The Ordinance Review Committee, consisting of half the City Council, made recommendations Monday that would bring the proposal back to the Planning Commission. Planners first presented a proposal to rezone College Avenue from Maple to North streets in April. The idea was to have a nicer-looking College Avenue that would go with the sidewalk improvement project happening now.
The proposal changed significantly as it went up the rungs of public forum. The question of whether to create a light urban thoroughfare zoning district eventually came to the council. The new zoning district would limit building height to 45 feet, or about four stories, rather than the 75 feet now allowed. A previous incarnation of the
proposal allowed 84-foot tall buildings.
The committee opted not to create a district but change the code to address neighbors’ concerns. Dozens of neighbors who expressed their feelings to the Planning Commission said they didn’t want large, student-occupied apartments looming over their homes. Many worried a heavily populated complex would bring zooming cars, noise and safety issues to their neighborhoods.
Alderman Matthew Petty said the city can’t tell developers they’re not allowed to build for students.
“I think it gets dangerously close to talking about having the ‘wrong element’ in your neighborhood,” he said. “I don’t like to talk about preventing student housing like that. But, we can talk about what makes some
of the more notable examples of student housing in our community problematic and try to regulate those things.”
The committee discussed creating a system in which developers could build three-story buildings by right, but anything above would require a “retail-ready” ground floor. “Retail-ready” would mean a higher ceiling, up to 25 feet, with plenty of space for people to move around. Anything more than 25 feet would cut into the second floor and so on.
Petty, Planning Commissioner Alli Quinlan and City
Planning Director Andrew Garner will write some of the finer details. The incentive-based system would dissuade developers from making buildings that don’t integrate well with the surroundings. Petty used Gather Dickson and the Academy at Frisco as examples of student housing that residents usually point to.
“Long answer short, those projects would be so radically different as to be unrecognizable if they were to come back through under what I’m talking about,” he said.
The committee also recommended changing building height measurement in the code from feet to stories. The change would give architects more flexibility in design, Garner said.
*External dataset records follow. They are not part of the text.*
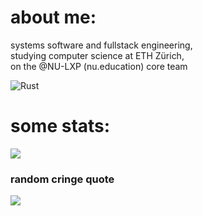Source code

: # about me:
systems software and fullstack engineering, <br>studying computer science at ETH Zürich,<br>on the @NU-LXP (nu.education) core team

![Rust](https://img.shields.io/badge/rust-%23000000.svg?style=for-the-badge&logo=rust&logoColor=white)

# some stats:
![](https://github-readme-streak-stats.herokuapp.com/?user=d3psi&theme=dark&hide_border=true)<br/>

### random cringe quote
![](https://quotes-github-readme.vercel.app/api?type=horizontal&theme=radical)

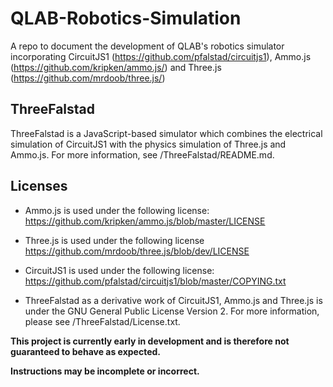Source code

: # QLAB-Robotics-Simulation
A repo to document the development of QLAB's robotics simulator incorporating CircuitJS1 (https://github.com/pfalstad/circuitjs1), Ammo.js (https://github.com/kripken/ammo.js/) and Three.js (https://github.com/mrdoob/three.js/)

## ThreeFalstad
ThreeFalstad is a JavaScript-based simulator which combines the electrical simulation of CircuitJS1 with the physics simulation of Three.js and Ammo.js.  For more information, see /ThreeFalstad/README.md.

## Licenses
- Ammo.js is used under the following license: https://github.com/kripken/ammo.js/blob/master/LICENSE

- Three.js is used under the following license https://github.com/mrdoob/three.js/blob/dev/LICENSE

- CircuitJS1 is used under the following license: https://github.com/pfalstad/circuitjs1/blob/master/COPYING.txt

- ThreeFalstad as a derivative work of CircuitJS1, Ammo.js and Three.js is under the GNU General Public License Version 2.  For more information, please see /ThreeFalstad/License.txt.

**This project is currently early in development and is therefore not guaranteed to behave as expected.**

**Instructions may be incomplete or incorrect.**
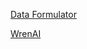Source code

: [Data Formulator](https://x.com/_avichawla/status/1888837841960243267)


[WrenAI](https://github.com/Canner/WrenAI)
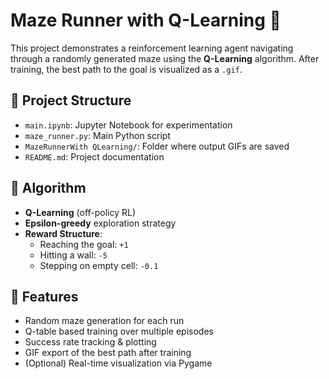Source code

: # Maze Runner with Q-Learning 🧠

This project demonstrates a reinforcement learning agent navigating through a randomly generated maze using the **Q-Learning** algorithm. After training, the best path to the goal is visualized as a `.gif`.

## 📂 Project Structure

- `main.ipynb`: Jupyter Notebook for experimentation
- `maze_runner.py`: Main Python script
- `MazeRunnerWith QLearning/`: Folder where output GIFs are saved
- `README.md`: Project documentation

## 🤖 Algorithm

- **Q-Learning** (off-policy RL)
- **Epsilon-greedy** exploration strategy
- **Reward Structure**:
  - Reaching the goal: `+1`
  - Hitting a wall: `-5`
  - Stepping on empty cell: `-0.1`

## 🎯 Features

- Random maze generation for each run
- Q-table based training over multiple episodes
- Success rate tracking & plotting
- GIF export of the best path after training
- (Optional) Real-time visualization via Pygame
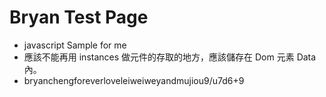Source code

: Bryan Test Page
=========
* javascript Sample for me
* 應該不能再用 instances 做元件的存取的地方，應該儲存在 Dom 元素 Data 內。
* bryanchengforeverloveleiweiweyandmujiou9/u7d6+9
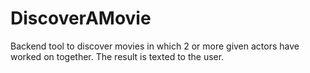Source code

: # DiscoverAMovie

Backend tool to discover movies in which 2 or more given actors have worked on together. The result is texted to the user.
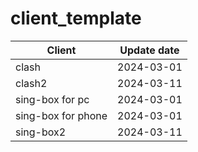 # client_template

| Client             | Update date |
| ------------------ | ----------- |
| clash              | 2024-03-01  |
| clash2             | 2024-03-11  |
| sing-box for pc    | 2024-03-01  |
| sing-box for phone | 2024-03-01  |
| sing-box2          | 2024-03-11  |
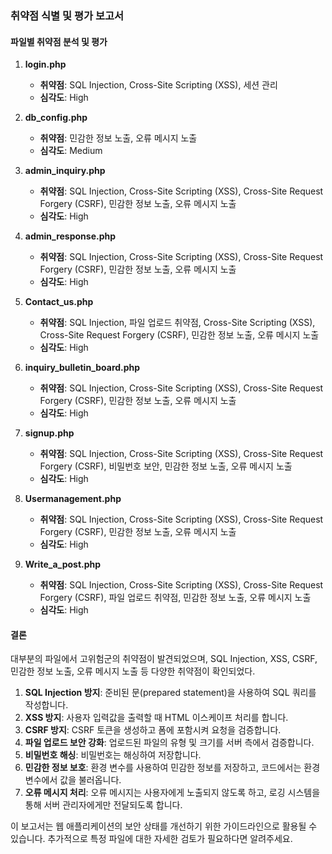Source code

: ### 취약점 식별 및 평가 보고서

#### 파일별 취약점 분석 및 평가

1. **login.php**
   - **취약점**: SQL Injection, Cross-Site Scripting (XSS), 세션 관리
   - **심각도**: High

2. **db_config.php**
   - **취약점**: 민감한 정보 노출, 오류 메시지 노출
   - **심각도**: Medium

3. **admin_inquiry.php**
   - **취약점**: SQL Injection, Cross-Site Scripting (XSS), Cross-Site Request Forgery (CSRF), 민감한 정보 노출, 오류 메시지 노출
   - **심각도**: High

4. **admin_response.php**
   - **취약점**: SQL Injection, Cross-Site Scripting (XSS), Cross-Site Request Forgery (CSRF), 민감한 정보 노출, 오류 메시지 노출
   - **심각도**: High

5. **Contact_us.php**
   - **취약점**: SQL Injection, 파일 업로드 취약점, Cross-Site Scripting (XSS), Cross-Site Request Forgery (CSRF), 민감한 정보 노출, 오류 메시지 노출
   - **심각도**: High

6. **inquiry_bulletin_board.php**
   - **취약점**: SQL Injection, Cross-Site Scripting (XSS), Cross-Site Request Forgery (CSRF), 민감한 정보 노출, 오류 메시지 노출
   - **심각도**: High

7. **signup.php**
   - **취약점**: SQL Injection, Cross-Site Scripting (XSS), Cross-Site Request Forgery (CSRF), 비밀번호 보안, 민감한 정보 노출, 오류 메시지 노출
   - **심각도**: High

8. **Usermanagement.php**
   - **취약점**: SQL Injection, Cross-Site Scripting (XSS), Cross-Site Request Forgery (CSRF), 민감한 정보 노출, 오류 메시지 노출
   - **심각도**: High

9. **Write_a_post.php**
   - **취약점**: SQL Injection, Cross-Site Scripting (XSS), Cross-Site Request Forgery (CSRF), 파일 업로드 취약점, 민감한 정보 노출, 오류 메시지 노출
   - **심각도**: High


#### 결론
대부분의 파일에서 고위험군의 취약점이 발견되었으며, SQL Injection, XSS, CSRF, 민감한 정보 노출, 오류 메시지 노출 등 다양한 취약점이 확인되었다.


1. **SQL Injection 방지**: 준비된 문(prepared statement)을 사용하여 SQL 쿼리를 작성합니다.
2. **XSS 방지**: 사용자 입력값을 출력할 때 HTML 이스케이프 처리를 합니다.
3. **CSRF 방지**: CSRF 토큰을 생성하고 폼에 포함시켜 요청을 검증합니다.
4. **파일 업로드 보안 강화**: 업로드된 파일의 유형 및 크기를 서버 측에서 검증합니다.
5. **비밀번호 해싱**: 비밀번호는 해싱하여 저장합니다.
6. **민감한 정보 보호**: 환경 변수를 사용하여 민감한 정보를 저장하고, 코드에서는 환경 변수에서 값을 불러옵니다.
7. **오류 메시지 처리**: 오류 메시지는 사용자에게 노출되지 않도록 하고, 로깅 시스템을 통해 서버 관리자에게만 전달되도록 합니다.

이 보고서는 웹 애플리케이션의 보안 상태를 개선하기 위한 가이드라인으로 활용될 수 있습니다. 추가적으로 특정 파일에 대한 자세한 검토가 필요하다면 알려주세요.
He used as an example a varied skyline versus flat roofs over rows of buildings.
The council will take the rezoning proposal off the table and place it back on the agenda Tuesday. Alderman Justin Tennant will give the full council the committee’s recommendations and request to give the item back to the Planning Commission. A subcommittee of the Planning Commission likely will iron out more details before the full commission takes on the proposal again, City Attorney Kit Williams said.